The easiest way is to explicitly express the change of basis as
[tex]A \to A' = B A B^{-1}[/tex]
and use the cyclic property
[tex]\operatorname{Tr}(ABC) = \operatorname{Tr}(BCA) = \operatorname{Tr}(CAB)[/tex]
Or you can use that
[tex]\operatorname{Tr}(A) = \sum \lambda[/tex]
where [itex]\lambda[/itex] are the eigenvalues, and show that these are basis invariant
(for example, show that if v is a corresponding eigenvector, that [itex](B A B^{-1}) (B v B^{-1}) = \lambda v[/itex] as well).
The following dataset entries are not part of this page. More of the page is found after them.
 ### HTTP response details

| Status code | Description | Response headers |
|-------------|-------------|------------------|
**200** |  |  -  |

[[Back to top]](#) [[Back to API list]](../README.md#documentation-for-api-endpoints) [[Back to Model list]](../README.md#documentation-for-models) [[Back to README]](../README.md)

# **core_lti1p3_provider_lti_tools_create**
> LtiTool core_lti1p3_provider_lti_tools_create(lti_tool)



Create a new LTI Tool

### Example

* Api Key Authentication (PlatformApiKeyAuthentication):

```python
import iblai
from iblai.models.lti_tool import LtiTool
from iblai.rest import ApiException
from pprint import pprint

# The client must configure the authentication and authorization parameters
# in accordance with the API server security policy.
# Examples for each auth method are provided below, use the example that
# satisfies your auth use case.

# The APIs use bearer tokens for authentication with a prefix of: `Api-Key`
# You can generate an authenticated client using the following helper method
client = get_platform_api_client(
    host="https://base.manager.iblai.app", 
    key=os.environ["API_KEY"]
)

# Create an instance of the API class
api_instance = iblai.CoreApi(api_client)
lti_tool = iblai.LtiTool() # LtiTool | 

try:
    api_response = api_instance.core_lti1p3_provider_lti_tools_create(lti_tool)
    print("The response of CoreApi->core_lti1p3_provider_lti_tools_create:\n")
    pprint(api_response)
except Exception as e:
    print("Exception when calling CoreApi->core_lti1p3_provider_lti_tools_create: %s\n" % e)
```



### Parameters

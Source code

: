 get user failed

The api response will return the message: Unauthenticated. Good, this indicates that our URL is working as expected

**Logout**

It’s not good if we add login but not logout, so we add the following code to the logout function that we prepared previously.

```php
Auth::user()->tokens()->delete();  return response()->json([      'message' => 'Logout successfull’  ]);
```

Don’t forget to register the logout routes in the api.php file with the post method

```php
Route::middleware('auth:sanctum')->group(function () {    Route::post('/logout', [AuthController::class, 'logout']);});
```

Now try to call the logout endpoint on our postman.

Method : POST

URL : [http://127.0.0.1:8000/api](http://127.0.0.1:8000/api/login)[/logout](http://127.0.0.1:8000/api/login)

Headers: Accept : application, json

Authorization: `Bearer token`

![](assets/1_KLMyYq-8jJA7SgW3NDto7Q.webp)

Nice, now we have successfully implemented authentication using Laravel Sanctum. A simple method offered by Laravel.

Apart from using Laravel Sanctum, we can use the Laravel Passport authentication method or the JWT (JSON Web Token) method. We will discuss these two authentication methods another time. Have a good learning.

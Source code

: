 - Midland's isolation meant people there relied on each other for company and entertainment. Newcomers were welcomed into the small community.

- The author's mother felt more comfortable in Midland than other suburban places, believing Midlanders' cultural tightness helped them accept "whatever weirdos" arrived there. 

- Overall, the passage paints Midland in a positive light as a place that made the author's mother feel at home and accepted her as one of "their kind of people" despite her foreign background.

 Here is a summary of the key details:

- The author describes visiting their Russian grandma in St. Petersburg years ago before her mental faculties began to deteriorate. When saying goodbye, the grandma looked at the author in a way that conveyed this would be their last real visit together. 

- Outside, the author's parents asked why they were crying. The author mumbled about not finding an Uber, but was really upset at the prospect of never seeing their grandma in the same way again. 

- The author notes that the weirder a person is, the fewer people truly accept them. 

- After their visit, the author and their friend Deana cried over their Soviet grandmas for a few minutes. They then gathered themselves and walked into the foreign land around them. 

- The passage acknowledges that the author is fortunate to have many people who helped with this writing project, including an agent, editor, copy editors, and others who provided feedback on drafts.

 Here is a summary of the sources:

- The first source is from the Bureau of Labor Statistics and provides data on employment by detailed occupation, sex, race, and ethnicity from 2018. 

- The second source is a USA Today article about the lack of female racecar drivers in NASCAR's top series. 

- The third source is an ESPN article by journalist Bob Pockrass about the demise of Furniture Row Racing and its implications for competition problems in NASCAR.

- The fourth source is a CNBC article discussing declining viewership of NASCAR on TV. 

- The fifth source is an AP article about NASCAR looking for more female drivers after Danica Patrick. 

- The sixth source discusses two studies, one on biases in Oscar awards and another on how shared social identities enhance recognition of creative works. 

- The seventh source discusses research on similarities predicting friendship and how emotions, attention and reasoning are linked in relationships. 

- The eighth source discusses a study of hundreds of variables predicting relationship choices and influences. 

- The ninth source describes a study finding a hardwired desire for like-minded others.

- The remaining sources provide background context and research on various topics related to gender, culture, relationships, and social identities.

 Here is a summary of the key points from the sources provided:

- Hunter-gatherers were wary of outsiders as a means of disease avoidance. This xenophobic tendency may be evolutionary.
Actually, upon reading back my answer, I noted a little error. Instead of
[tex]
(B A B^{-1}) (B v B^{-1}) = \lambda v
[/tex]
I should of course have said
[tex]
(B A B^{-1}) (B v B^{-1}) = \lambda (B v B^{-1})
[/tex]
which simply says that if [itex]A v = \lambda v[/tex] then [itex]A' v' = \lambda v'[/itex] where the primes refer to matrices and vectors in the new basis (i.e. [itex]A' = B A B^{-1}[/itex] and [itex]v' = B v B^{-1}[/itex]).